Но бывают случаи, когда не вещь «переигрывается» в фильме в соответствии с жанровыми и стилевыми тенденциями, а сама она становится стилевой доминантой фильма, его нервным и смысло­вым центром, его камертоном. Так произошло в фильме Н. Михал­кова «Неоконченная пьеса для механического пианино». Родив­шаяся из нескольких строчек в записных книжках Чехова идея механического пианино не только материализована в странном предмете, но реализована в самой структуре картины, в автома­тизме всех связей. Привычность отношений людей и вещей дове­дена до механичности. В фильме показана не жизнь, а заведенный ритуал доведенной до автоматизма жизни. Вещи — важнейшее действующее лицо этого немного заигранного спектакля. Чем он отлаженнее внешне, тем больше чувствуется внутренняя пустота. В этом мире механически ранят друг друга, изменяют, с легко­стью мирятся, с легкостью ссорятся, не договорив ни о чем до конца, перескакивают с одной темы на другую, заранее зная все, что и кем будет сказано.
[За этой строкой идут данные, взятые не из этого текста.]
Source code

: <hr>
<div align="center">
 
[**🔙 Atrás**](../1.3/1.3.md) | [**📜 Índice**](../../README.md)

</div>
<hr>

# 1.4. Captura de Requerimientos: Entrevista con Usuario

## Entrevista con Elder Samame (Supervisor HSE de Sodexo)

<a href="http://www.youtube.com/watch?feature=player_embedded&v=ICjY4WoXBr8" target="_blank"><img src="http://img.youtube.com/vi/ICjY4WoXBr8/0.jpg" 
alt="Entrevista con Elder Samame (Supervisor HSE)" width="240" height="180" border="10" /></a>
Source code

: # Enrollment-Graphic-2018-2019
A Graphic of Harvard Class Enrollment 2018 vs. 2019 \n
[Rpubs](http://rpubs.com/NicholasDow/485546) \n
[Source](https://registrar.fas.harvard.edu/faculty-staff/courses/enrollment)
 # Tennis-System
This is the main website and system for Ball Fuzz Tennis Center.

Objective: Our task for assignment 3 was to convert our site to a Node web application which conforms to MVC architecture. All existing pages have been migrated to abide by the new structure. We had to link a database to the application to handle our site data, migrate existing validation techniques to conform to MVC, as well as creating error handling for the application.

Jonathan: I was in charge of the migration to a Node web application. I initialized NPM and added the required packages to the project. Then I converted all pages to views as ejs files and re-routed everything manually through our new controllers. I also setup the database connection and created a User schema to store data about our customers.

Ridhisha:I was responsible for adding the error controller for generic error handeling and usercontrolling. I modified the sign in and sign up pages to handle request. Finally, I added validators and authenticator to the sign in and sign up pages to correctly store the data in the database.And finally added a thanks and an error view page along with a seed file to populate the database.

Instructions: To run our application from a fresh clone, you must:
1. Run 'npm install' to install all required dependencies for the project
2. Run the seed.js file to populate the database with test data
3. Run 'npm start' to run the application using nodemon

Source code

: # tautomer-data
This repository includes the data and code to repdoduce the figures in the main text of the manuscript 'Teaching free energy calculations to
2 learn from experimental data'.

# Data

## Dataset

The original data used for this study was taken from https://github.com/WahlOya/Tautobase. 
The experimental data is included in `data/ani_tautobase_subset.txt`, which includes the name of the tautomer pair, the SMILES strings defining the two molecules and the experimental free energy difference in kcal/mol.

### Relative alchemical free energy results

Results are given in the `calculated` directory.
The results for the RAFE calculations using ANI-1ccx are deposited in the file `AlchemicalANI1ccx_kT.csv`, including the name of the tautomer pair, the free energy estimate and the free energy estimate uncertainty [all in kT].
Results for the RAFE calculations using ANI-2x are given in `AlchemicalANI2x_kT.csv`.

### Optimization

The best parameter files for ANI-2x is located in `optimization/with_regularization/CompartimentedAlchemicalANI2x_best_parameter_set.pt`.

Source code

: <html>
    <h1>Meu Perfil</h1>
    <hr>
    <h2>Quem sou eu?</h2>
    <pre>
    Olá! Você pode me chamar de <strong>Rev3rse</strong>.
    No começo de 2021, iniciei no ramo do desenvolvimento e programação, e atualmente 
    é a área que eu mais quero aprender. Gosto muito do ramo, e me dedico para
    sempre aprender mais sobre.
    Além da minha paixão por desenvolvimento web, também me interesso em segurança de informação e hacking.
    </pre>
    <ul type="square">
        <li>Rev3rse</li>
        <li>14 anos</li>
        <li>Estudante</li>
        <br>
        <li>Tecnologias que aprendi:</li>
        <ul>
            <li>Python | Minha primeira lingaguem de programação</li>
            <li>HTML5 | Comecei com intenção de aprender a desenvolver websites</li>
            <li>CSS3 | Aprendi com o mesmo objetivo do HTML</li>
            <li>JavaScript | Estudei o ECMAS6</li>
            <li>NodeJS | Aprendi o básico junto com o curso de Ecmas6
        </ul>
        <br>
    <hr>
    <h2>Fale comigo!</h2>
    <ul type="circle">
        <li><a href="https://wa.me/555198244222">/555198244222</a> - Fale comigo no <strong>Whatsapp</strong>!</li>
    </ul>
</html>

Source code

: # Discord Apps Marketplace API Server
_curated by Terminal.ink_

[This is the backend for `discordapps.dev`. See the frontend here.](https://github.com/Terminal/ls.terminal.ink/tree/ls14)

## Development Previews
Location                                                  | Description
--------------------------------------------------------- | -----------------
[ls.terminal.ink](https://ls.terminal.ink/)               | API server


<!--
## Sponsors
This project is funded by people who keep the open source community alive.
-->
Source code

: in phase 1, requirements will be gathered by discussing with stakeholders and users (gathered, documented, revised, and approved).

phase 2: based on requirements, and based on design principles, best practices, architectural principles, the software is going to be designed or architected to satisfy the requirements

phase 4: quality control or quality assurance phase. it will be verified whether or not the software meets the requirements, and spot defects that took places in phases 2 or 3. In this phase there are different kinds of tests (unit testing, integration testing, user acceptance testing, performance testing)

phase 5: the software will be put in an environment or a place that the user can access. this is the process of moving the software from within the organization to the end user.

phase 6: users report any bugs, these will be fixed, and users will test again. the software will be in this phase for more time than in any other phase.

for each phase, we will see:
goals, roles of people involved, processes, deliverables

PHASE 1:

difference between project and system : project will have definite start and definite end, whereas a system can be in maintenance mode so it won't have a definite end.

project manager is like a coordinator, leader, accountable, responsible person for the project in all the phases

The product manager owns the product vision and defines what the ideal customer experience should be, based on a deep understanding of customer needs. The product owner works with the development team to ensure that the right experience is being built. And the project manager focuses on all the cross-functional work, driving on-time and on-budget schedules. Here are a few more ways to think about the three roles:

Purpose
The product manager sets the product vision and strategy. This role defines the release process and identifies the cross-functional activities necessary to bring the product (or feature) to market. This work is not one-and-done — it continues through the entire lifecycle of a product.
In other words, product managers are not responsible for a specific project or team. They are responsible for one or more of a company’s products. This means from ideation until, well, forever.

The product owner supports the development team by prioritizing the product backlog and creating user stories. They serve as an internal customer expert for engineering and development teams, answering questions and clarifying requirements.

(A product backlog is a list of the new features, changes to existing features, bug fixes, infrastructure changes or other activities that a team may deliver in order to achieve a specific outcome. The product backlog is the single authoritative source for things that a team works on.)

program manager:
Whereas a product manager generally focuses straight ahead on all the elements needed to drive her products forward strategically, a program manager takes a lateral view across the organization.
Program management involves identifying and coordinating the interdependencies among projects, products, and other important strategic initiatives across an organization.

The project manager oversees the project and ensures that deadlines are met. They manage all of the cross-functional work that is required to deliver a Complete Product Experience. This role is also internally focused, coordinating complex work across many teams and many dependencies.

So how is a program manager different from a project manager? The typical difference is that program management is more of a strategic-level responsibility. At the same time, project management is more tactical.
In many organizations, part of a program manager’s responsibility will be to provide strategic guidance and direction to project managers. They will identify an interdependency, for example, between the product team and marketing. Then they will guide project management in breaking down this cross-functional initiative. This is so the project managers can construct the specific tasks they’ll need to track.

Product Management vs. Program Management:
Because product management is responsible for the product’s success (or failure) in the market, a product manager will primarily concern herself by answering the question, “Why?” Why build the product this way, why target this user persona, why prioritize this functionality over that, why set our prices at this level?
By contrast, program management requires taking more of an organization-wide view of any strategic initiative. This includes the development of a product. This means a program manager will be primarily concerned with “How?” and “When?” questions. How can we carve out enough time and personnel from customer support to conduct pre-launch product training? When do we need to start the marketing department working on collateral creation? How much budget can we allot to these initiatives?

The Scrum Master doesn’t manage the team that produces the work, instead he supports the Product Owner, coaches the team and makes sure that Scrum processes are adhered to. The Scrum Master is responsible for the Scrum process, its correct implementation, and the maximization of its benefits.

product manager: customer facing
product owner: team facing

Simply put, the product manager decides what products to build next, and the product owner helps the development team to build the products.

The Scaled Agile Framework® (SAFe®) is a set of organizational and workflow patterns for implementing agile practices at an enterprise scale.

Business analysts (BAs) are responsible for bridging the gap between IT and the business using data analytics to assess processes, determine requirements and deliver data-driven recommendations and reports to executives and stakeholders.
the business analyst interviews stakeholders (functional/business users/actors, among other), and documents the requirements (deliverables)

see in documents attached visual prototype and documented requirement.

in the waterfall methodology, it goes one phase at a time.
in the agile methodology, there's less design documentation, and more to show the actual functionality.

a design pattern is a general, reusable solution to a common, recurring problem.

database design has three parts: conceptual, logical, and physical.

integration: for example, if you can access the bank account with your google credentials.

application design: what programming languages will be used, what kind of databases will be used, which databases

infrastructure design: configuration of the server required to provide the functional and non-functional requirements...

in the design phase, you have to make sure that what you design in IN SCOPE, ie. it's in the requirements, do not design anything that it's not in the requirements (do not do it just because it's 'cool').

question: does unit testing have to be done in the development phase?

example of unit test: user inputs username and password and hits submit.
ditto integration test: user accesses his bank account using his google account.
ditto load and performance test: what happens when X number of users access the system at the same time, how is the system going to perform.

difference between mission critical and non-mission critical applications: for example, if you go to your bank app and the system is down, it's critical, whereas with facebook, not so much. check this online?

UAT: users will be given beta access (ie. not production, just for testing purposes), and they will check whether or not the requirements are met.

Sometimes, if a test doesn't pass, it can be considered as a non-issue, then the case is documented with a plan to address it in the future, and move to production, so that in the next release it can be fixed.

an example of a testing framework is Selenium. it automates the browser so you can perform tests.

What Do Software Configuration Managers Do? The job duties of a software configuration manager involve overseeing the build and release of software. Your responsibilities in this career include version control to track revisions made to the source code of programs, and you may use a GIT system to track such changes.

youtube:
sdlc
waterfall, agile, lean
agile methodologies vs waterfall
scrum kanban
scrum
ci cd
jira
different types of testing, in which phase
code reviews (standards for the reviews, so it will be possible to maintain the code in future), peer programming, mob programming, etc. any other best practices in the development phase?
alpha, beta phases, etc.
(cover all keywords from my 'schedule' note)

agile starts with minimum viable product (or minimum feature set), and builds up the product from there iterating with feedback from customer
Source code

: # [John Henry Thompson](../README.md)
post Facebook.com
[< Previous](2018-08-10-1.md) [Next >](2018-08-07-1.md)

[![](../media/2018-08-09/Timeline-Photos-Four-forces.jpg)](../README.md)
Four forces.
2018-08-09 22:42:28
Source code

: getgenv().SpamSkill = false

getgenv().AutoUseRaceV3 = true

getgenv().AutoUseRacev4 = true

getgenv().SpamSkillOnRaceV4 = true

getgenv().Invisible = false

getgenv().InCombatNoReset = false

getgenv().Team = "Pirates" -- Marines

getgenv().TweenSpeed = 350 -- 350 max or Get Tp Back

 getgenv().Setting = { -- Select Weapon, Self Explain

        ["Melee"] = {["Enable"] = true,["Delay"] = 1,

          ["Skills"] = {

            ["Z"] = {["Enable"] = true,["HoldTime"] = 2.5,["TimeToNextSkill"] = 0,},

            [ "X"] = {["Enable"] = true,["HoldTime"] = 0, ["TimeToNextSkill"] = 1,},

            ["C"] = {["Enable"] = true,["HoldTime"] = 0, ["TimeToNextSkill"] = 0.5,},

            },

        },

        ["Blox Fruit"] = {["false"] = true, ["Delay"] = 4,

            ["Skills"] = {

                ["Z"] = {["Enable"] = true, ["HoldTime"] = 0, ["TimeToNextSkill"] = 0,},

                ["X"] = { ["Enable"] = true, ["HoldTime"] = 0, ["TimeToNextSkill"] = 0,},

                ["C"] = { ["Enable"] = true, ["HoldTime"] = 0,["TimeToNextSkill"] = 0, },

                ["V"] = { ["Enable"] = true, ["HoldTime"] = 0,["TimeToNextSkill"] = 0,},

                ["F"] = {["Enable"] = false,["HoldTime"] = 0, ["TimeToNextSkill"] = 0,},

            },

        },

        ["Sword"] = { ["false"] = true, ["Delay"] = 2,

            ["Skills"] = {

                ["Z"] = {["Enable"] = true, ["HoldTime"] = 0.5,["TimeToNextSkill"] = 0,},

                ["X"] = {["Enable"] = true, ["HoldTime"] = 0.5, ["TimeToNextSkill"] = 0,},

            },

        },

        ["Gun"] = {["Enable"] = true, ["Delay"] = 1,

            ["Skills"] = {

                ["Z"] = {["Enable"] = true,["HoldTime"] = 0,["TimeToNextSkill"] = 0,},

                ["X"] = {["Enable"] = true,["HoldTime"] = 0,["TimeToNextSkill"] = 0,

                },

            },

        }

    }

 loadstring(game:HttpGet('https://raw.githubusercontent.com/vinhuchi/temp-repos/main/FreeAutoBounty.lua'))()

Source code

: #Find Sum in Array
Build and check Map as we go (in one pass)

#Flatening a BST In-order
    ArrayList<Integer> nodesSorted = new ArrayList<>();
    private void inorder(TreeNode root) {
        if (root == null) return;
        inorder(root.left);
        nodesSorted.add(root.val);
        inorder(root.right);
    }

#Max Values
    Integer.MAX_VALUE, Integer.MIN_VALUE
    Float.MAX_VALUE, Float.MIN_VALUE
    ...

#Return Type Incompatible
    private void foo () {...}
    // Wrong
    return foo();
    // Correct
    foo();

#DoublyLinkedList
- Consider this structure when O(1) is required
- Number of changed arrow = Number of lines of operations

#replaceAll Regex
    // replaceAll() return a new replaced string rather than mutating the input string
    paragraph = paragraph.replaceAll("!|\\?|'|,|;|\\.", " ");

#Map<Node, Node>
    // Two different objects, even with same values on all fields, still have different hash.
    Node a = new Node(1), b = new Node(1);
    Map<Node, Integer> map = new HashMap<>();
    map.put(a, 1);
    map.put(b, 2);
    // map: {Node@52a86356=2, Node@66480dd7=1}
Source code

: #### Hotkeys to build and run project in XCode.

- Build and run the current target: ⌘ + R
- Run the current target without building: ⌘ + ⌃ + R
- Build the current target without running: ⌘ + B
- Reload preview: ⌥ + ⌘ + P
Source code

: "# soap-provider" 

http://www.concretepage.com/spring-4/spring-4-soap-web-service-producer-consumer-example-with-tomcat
«Н. Михалков и художники А. Адабашьян и А. Самулекин воз­вращают чеховским героям имение, пущенное ими с молотка, материальную среду их обитания,— пишет М. Туровская.— И тут истинный сюжет ленты... Материальная среда здесь равнозначна людям, как бывает только в кино. Она не то чтобы растворяет их драмы, но сама переживает их вместе с людьми» .

В самом деле, предметная среда на экране способна подни­маться по своей выразительности до уровня героев. В «Природе фильма» Кракауэр пишет: «Сценическое творчество неизбежно со­средоточено на актерском исполнении, тогда как кинематограф способен задержать наше внимание на каких-то деталях его внеш­него облика и подробно показать окружающие его предметы. Сво­бодно пользуясь правом выносить неодушевленный предмет на первый план и возлагая на него задачи дальнейшего развития дей­ствия, кино лишь подтверждает свою особую потребность иссле­довать не только человека, но и все физическое бытие. Фактиче­ски стремление кинематографа поднять шляпы и стулья до ранга актеров никогда не исчезало. Начиная с коварных эскалаторов, непокорных кроватей, бешеных автомобилей, фигурировавших в немых комических лентах, до крейсера в «Броненосце „Потем-

170

кин"», старой буровой вышки в «Луизианской истории» и убогой кухни в «Умберто Д.» по экранам прошла вереница незабываемых предметов, выступающих как герои фильмов и чуть ли не затмеваю­щих остальных исполнителей» 7.

Но, оказываясь даже в одном ряду с главными героями фильма, вещи не могут заслонить человека. Как луна, они светят лишь отра­женным светом и приобретают смысл и ценность лишь в своих связях с человеком, с его бытием — это может быть герой или сам автор, но именно человек в искусстве остается мерой всех вещей.